1. Field of the Disclosure
The present disclosure relates to an acoustic signal detector.
2. Background of the Disclosure
A target detection technique in a marine detection research field may include an active acoustic signal detection technique using a principle that a signal is transmitted to a target and then the signal is returned to the original position by the target, a passive acoustic signal detection technique using a principle that an acoustic signal transmitted from a target is received for detection, etc.
According to the active acoustic signal detection technique, a target is detected by using a signal transmitted to the target which is silently moving in water, and then returned by the target. In this active acoustic signal detection technique, it is important to generate an acoustic signal of a high output so as to detect a remote underwater target.
In order to generate an acoustic signal of a high output, a plurality of acoustic sensors are preferably arranged rather than a single acoustic sensor is used. By arranging the plurality of acoustic sensors, a transmitting beam of a high output is formed based on an output sum of each acoustic sensor toward a specific direction. Here, the beam-forming may be implemented in various manners. Generally, directivity and an output are increased as the number of acoustic sensors is increased.

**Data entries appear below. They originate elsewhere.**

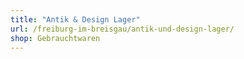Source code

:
 ```yaml
---
title: "Antik & Design Lager"
url: /freiburg-im-breisgau/antik-und-design-lager/
shop: Gebrauchtwaren
---
```

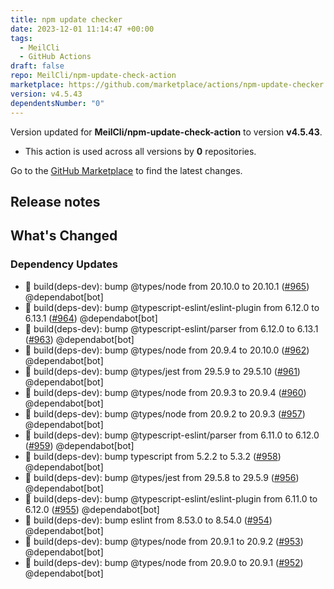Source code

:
 ```yaml
---
title: npm update checker
date: 2023-12-01 11:14:47 +00:00
tags:
  - MeilCli
  - GitHub Actions
draft: false
repo: MeilCli/npm-update-check-action
marketplace: https://github.com/marketplace/actions/npm-update-checker
version: v4.5.43
dependentsNumber: "0"
---
```



Version updated for **MeilCli/npm-update-check-action** to version **v4.5.43**.
- This action is used across all versions by **0** repositories.

Go to the [GitHub Marketplace](https://github.com/marketplace/actions/npm-update-checker) to find the latest changes.

## Release notes

## What's Changed
### Dependency Updates
- :green_book: build(deps-dev): bump @types/node from 20.10.0 to 20.10.1 ([#965](https://github.com/MeilCli/npm-update-check-action/pull/965)) @dependabot[bot]
- :green_book: build(deps-dev): bump @typescript-eslint/eslint-plugin from 6.12.0 to 6.13.1 ([#964](https://github.com/MeilCli/npm-update-check-action/pull/964)) @dependabot[bot]
- :green_book: build(deps-dev): bump @typescript-eslint/parser from 6.12.0 to 6.13.1 ([#963](https://github.com/MeilCli/npm-update-check-action/pull/963)) @dependabot[bot]
- :green_book: build(deps-dev): bump @types/node from 20.9.4 to 20.10.0 ([#962](https://github.com/MeilCli/npm-update-check-action/pull/962)) @dependabot[bot]
- :green_book: build(deps-dev): bump @types/jest from 29.5.9 to 29.5.10 ([#961](https://github.com/MeilCli/npm-update-check-action/pull/961)) @dependabot[bot]
- :green_book: build(deps-dev): bump @types/node from 20.9.3 to 20.9.4 ([#960](https://github.com/MeilCli/npm-update-check-action/pull/960)) @dependabot[bot]
- :green_book: build(deps-dev): bump @types/node from 20.9.2 to 20.9.3 ([#957](https://github.com/MeilCli/npm-update-check-action/pull/957)) @dependabot[bot]
- :green_book: build(deps-dev): bump @typescript-eslint/parser from 6.11.0 to 6.12.0 ([#959](https://github.com/MeilCli/npm-update-check-action/pull/959)) @dependabot[bot]
- :green_book: build(deps-dev): bump typescript from 5.2.2 to 5.3.2 ([#958](https://github.com/MeilCli/npm-update-check-action/pull/958)) @dependabot[bot]
- :green_book: build(deps-dev): bump @types/jest from 29.5.8 to 29.5.9 ([#956](https://github.com/MeilCli/npm-update-check-action/pull/956)) @dependabot[bot]
- :green_book: build(deps-dev): bump @typescript-eslint/eslint-plugin from 6.11.0 to 6.12.0 ([#955](https://github.com/MeilCli/npm-update-check-action/pull/955)) @dependabot[bot]
- :green_book: build(deps-dev): bump eslint from 8.53.0 to 8.54.0 ([#954](https://github.com/MeilCli/npm-update-check-action/pull/954)) @dependabot[bot]
- :green_book: build(deps-dev): bump @types/node from 20.9.1 to 20.9.2 ([#953](https://github.com/MeilCli/npm-update-check-action/pull/953)) @dependabot[bot]
- :green_book: build(deps-dev): bump @types/node from 20.9.0 to 20.9.1 ([#952](https://github.com/MeilCli/npm-update-check-action/pull/952)) @dependabot[bot]
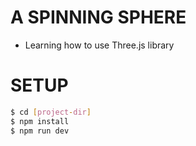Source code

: # A SPINNING SPHERE

- Learning how to use Three.js library

# SETUP
```bash
$ cd [project-dir]
$ npm install
$ npm run dev
```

In order to detect an acoustic signal reflected by a target by the active acoustic signal detection technique, or an acoustic signal directly emitted from a target by the passive acoustic signal detection technique in a wide range of marine environments, a signal has to be received in various directions. In order to precisely detect a target by receiving a signal in a wide range of directions, a plurality of acoustic sensors are used to form a receiving beam thus to increase a receiving gain. And, a plurality of receiving beams with respect to a wide range of directions are generated to precisely obtain an azimuth.
In order to precisely generate a receiving beam, the number and arrangements of sensors are important. Here, the directional beams can be precisely generated as the number of sensors is increased.
Both in the active acoustic signal detection technique and the passive acoustic signal detection technique, it is important to arrange sensors.
However, the active acoustic signal detection technique has been developed with focusing on a high output of a transmitting signal, rather than focusing on arrangements of sensors. And, the passive acoustic signal detection technique has been developed with focusing on enhancing a passive detection function by generating precise directional beams with respect to a wide range of directions.
Especially, in case of a body of a moving object which moves at a high speed in water such as an underwater guided weapon, a front part of the body of the moving object is formed in a streamlined shape due to many problems including noise. This restriction in shape causes not only the number of sensors but also arrangements of sensors to be severely limited.
More concretely, in a condition of the streamlined shape, there is a problem in forming a transmitting beam of a high output due to a small number of sensors which can be arranged. Furthermore, even if sensors are arranged in a state that a front shape of a body of a moving object which moves at a high speed has been changed in order to form a transmitting beam of a high output, there is a limitation in detecting a target in a wide range of directions.